Following a lively 20-minute opening set by his daughter Antonia, Bennett got down to business, captivating an appreciative crowd to whom he frequently blew kisses.
The living legend proved time and again he's still got it as he delivered two dozen jazz standards and showtunes from the American songbook, many eliciting audible thrills of recognition.
He began his 75-minute set with a respectable rendition of Watch What Happens, but it wasn't until he launched into a swinging take on Cole Porter's From This Moment On that he really started cooking.
Bennett got the joint jumping at one point, turning the Royal into a revival house while scat singing on Sing You Sinners. He evoked laughter and applause with a wink and a twirl punctuating "Ho, ho, ho, who's got the last laugh now?" from They All Laughed; and many fans could be heard singing along during his beautiful interpretation of The Way You Look Tonight.
Bennett's trademark emphasis on the lyric was amply evident. His ability to imbue a song with emotion was particularly obvious during his dramatic reading of Boulevard of Broken Dreams, the melancholic Harry Warren classic.
If his vocal cords aren't as flexible as they once were his voice has grown thinner and grainier the raspy-voiced singer used that to his advantage.

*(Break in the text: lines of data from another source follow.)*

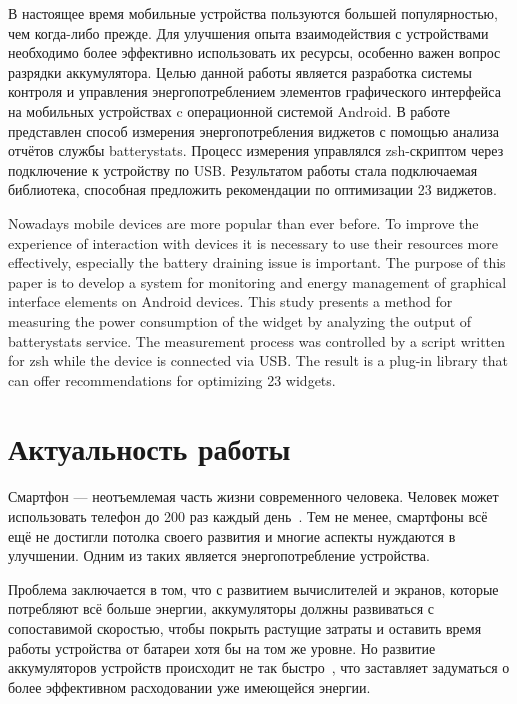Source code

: \documentclass[a4paper,14pt]{extarticle} %
\begin{document}
	
	
	
	
	
	В настоящее время мобильные устройства пользуются большей популярностью, чем когда-либо прежде. Для улучшения опыта взаимодействия с устройствами необходимо более эффективно использовать их ресурсы, особенно важен вопрос разрядки аккумулятора. Целью данной работы является разработка системы контроля и управления энергопотреблением элементов графического интерфейса на мобильных устройствах c операционной системой Android. В работе представлен способ измерения энергопотребления виджетов с помощью анализа отчётов службы batterystats. Процесс измерения управлялся zsh-скриптом через подключение к устройству по USB. Результатом работы стала подключаемая библиотека, способная предложить рекомендации по оптимизации 23 виджетов.
	
	
	Nowadays mobile devices are more popular than ever before. To improve the experience of interaction with devices it is necessary to use their resources more effectively, especially the battery draining issue is important. The purpose of this paper is to develop a system for monitoring and energy management of graphical interface elements on Android devices. This study presents a method for measuring the power consumption of the widget by analyzing the output of batterystats service. The measurement process was controlled by a script written for zsh while the device is connected via USB. The result is a plug-in library that can offer recommendations for optimizing 23 widgets.
	
	\newpage
	\tableofcontents
	\newpage
	
	
	
	\newpage
	\section{Актуальность работы}
	
	Смартфон --- неотъемлемая часть жизни современного человека. Человек может использовать телефон до 200 раз каждый день~\parencite{falaki2010diversity}. Тем не менее, смартфоны всё ещё не достигли потолка своего развития и многие аспекты нуждаются в улучшении. Одним из таких является энергопотребление устройства.
	
	Проблема заключается в том, что с развитием вычислителей и экранов, которые потребляют всё больше энергии, аккумуляторы должны развиваться с сопоставимой скоростью, чтобы покрыть растущие затраты и оставить время работы устройства от батареи хотя бы на том же уровне. Но развитие аккумуляторов устройств происходит не так быстро~\parencite{pentikousis2010search}, что заставляет задуматься о более эффективном расходовании уже имеющейся энергии.
	
\end{document}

His impeccable pitch and phrasing were wonders to behold, notably during his achingly tender interpretation of Maybe This Time, from Cabaret, that also featured a dazzling solo by Lee Musiker, the pianist who led his remarkably tight and understated jazz quartet
The top-shelf combo was consistently in sync with the crooner's moods from the soaring highs of his punchy up-tempo rendition of the Gershwin classic I Got Rhythm, to the muted potency of ballads such as Shadow of Your Smile.
Other richly textured highlights included his abridged versions of Just in Time, Steppin' Out With My Baby, The Best Is Yet to Come and Who Cares?, George and Ira Gershwin's 1930s classic he noted couldn't be more timely as he emphasized lyrics such as "I am not concerned with stocks and bonds I've been burned with ... I love you, and you love me."
He elicited yet another of a mounting wave of applause when he sang his signature tune I Left My Heart in San Francisco with such freshness it was as if he was doing it for the first time.
Bennett's reputation as the elder statesman of cool cats was also intact during his spare onstage patter, as when he quipped he and Rosemary Clooney were "the first American Idols," or reminisced about how Hank Williams admonished him for ruining his song Cold, Cold Heart, after performing that country classic with panache.
Bennett also did Stephen Sondheim's Old Friends, a duet and soft shoe with his daughter, 38, whose opening set that included standards such as Embraceable You, You're Too Marvellous and a fine dramatic reading of Noel Coward's Sail Away, revealed a a pleasing, girlish voice and evidence she has been taught well.
By the time the concert ended with Bennett singing Fly Me to the Moon a cappella, with only some guitar accompaniment, his musical mastery had been reiterated. And when he musically emoted "let me sing forever more!" you wished that he would.